Jim Henson Company Lot
The Jim Henson Company Lot is a studio property located just south of the southeast corner of North La Brea Avenue and Sunset Boulevard in Hollywood. It was built in 1917 by film star Charlie Chaplin. After being sold by Chaplin in 1953, the property went through several changes in ownership and has served at various times as Kling Studios, the Red Skelton Studios, the shooting location for the Adventures of Superman and Perry Mason television series, as the headquarters for A&M Records and The Jim Henson Company. In 1969, it was designated as a Los Angeles Historic-Cultural Monument. In October 1917, Charlie Chaplin announced plans to build his own film studio at the southeast corner of La Brea and Sunset Boulevard. In his autobiography, Chaplin described the decision as follows: At the end of the Mutual contract, I was anxious to get started with First National, but we had no studio. I decided to build one; the site was the corner of Sunset and La Brea and had a fine ten-room house and five acres of lemon and peach trees.
We built a perfect unit, complete with developing plant, cutting room, offices. Chaplin purchased the site from R. S. McClellan, who lived on the site and had a large grove of orange trees on the property; the lot had 300 feet of 600 feet on La Brea, extending south to De Longpre. Chaplin announced he would make his home on the northern part of the property, build his own motion picture plant on the south part of the property, cornering at La Brea and De Longpre. Chaplin's plans for six English-style buildings, "arranged as to give the effect of a picturesque English village street," were published in the Los Angeles Times in October 1917; the plans were prepared by the Milwaukee Building Company, the total investment was estimated to be in the region of $100,000. The layout of the buildings was described by the Los Angeles Times in 2002 as a "fairy-tale cottage complex." Another writer has described the style as "eccentric Peter Pan architecture."The location was at that time a residential neighborhood, Chaplin's application for a building permit was opposed by area residents, some of whom complained that it was too near the Hollywood High School.
However, the City Council voted 8 -- 1. Chaplin built his "English cottage-style studio" in three months beginning in November 1917, at a reported cost of only $35,000; the DVD collection titled "Chaplin Collection" includes Chaplin's 1918 film How to Make Movies, which depicts the studio's construction in time-lapse photography. Construction of the studios was completed in 1919. Chaplin preserved a large existing residence on the northern end of the property, planned to live there, but never in fact did. Various studio personnel lived there including his brother Sydney Chaplin; the "English cottages" along La Brea served as the facade for offices, a screening room, a film laboratory. The grounds included a swimming pool and tennis courts; the central part of the property, an orchard, became the backlot, where large outdoor sets were constructed. The two large open-air stages used for filming were constructed on the southern end of the property, the rest of the facility consisted of dressing rooms, a garage, a carpenter's shed, a film vault.
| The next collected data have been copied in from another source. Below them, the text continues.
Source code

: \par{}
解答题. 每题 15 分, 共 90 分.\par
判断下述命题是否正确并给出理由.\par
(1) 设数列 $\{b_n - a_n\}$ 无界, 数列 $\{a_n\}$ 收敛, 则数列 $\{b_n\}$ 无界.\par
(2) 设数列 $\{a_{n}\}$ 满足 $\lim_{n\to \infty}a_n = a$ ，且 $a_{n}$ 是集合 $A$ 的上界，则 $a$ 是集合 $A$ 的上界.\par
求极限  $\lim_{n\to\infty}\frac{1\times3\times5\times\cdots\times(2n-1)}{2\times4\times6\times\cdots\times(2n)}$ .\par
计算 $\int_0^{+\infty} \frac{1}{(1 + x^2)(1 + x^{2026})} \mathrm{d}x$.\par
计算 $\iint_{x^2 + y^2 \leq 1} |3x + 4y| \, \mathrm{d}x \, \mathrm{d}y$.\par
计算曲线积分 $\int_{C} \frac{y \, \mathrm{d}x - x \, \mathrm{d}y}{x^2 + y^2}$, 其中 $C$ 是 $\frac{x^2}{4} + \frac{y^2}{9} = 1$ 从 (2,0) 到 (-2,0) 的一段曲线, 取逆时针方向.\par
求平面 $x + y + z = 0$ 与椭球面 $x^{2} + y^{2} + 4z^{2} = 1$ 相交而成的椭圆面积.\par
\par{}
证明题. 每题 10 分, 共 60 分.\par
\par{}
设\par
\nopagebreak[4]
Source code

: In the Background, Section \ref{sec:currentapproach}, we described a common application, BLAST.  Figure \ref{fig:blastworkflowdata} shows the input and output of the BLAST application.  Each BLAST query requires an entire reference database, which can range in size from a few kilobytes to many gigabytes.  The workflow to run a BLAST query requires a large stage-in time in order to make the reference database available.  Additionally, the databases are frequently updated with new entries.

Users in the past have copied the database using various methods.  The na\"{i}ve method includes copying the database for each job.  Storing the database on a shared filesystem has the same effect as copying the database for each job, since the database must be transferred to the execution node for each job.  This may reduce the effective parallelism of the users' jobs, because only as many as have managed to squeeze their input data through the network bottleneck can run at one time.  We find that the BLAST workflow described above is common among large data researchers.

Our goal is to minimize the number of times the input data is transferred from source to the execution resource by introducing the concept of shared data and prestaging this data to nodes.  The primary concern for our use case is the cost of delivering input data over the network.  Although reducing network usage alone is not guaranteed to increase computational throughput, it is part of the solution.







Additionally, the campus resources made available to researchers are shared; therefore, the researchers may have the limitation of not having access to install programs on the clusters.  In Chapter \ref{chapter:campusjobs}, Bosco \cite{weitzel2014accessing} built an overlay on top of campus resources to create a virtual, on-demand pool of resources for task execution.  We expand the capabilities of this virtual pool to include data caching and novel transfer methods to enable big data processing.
Many of Chaplin's classic films were shot at the studios, including The Kid, The Gold Rush, City Lights, Modern Times, The Great Dictator, Monsieur Verdoux, Limelight. Chaplin filmed many famous visitors at his studios on La Brea, including Winston Churchill, Helen Keller, Lord Mountbatten, Harry Lauder; the studios saw a number of changes over the next 20 years. The two open-air stages were converted to closed soundstages in the mid-1930s, before the filming of Modern Times, a smaller stage was built over the site of the studio swimming pool at that time. Stage 2 had been damaged by a fire during production of The Circus in 1927; the expansion of La Brea Avenue in 1928–29 forced the physical movement of the buildings adjacent to the street back 15 feet from their original locations. In 1942, Chaplin sold the northern portion of the property, the portion containing the residence, tennis courts, a portion of his backlot, to Safeway Stores; the house was demolished, a shopping center was built in its place.
In October 1943, Chaplin's studios were opened up for the first time to be used to shoot an outside production, produced by Columbia Pictures. The Los Angeles Times reported at the time that the Chaplin Studio "has been more or less sacrosanct, in the sense that outsiders were never permitted to work there." However, studio manager Alfred Reeves told the Times that the Chaplin organization was "not going into the space rental business," and that the use of the studios by Columbia would not create a precedent. In 1949, the studios were the site of Greta Garbo's last screen test. Chaplin, who had left America permanently in October 1952, sold the studio in 1953 to Webb and Knapp for $650,000; the new owner had planned to tear down the studio, but it was leased to a television production company and became known as Kling Studios. In 1955, it was used to shoot the Adventures of Superman television series starring George Reeves. Beginning in 1959, Red Skelton shot his television series at the facility, in April 1960 Skelton purchased the studio.
From behind a desk in the office once occupied by Chaplin, Skelton said: I'm not the head of the studio. I'll be president and just own the joint.... I couldn't be a studio
Peter William Ham was a Welsh singer and guitarist, best known as a lead vocalist and composer of the 1970s rock band Badfinger, whose hit songs include "No Matter What", "Day After Day" and "Baby Blue". He co-wrote the ballad "Without You", a worldwide number-one hit for Harry Nilsson that has become a standard covered by hundreds of artists. Ham was granted two Ivor Novello Awards related to the song in 1973. Ham committed suicide in 1975, when he became depressed while embroiled in band-related issues, such as label and management problems, as well as a lack of funds. Ham was born in Wales, he formed a local rock group called The Panthers circa 1961. This group would undergo several name and line-up changes before it became The Iveys in 1965; the band was relocated to London by The Mojos manager, Bill Collins, in 1966, they continued to perform for three years throughout the United Kingdom. Ham became the prominent songwriter for the band, after a Revox tape recorder was made available by Collins to encourage him.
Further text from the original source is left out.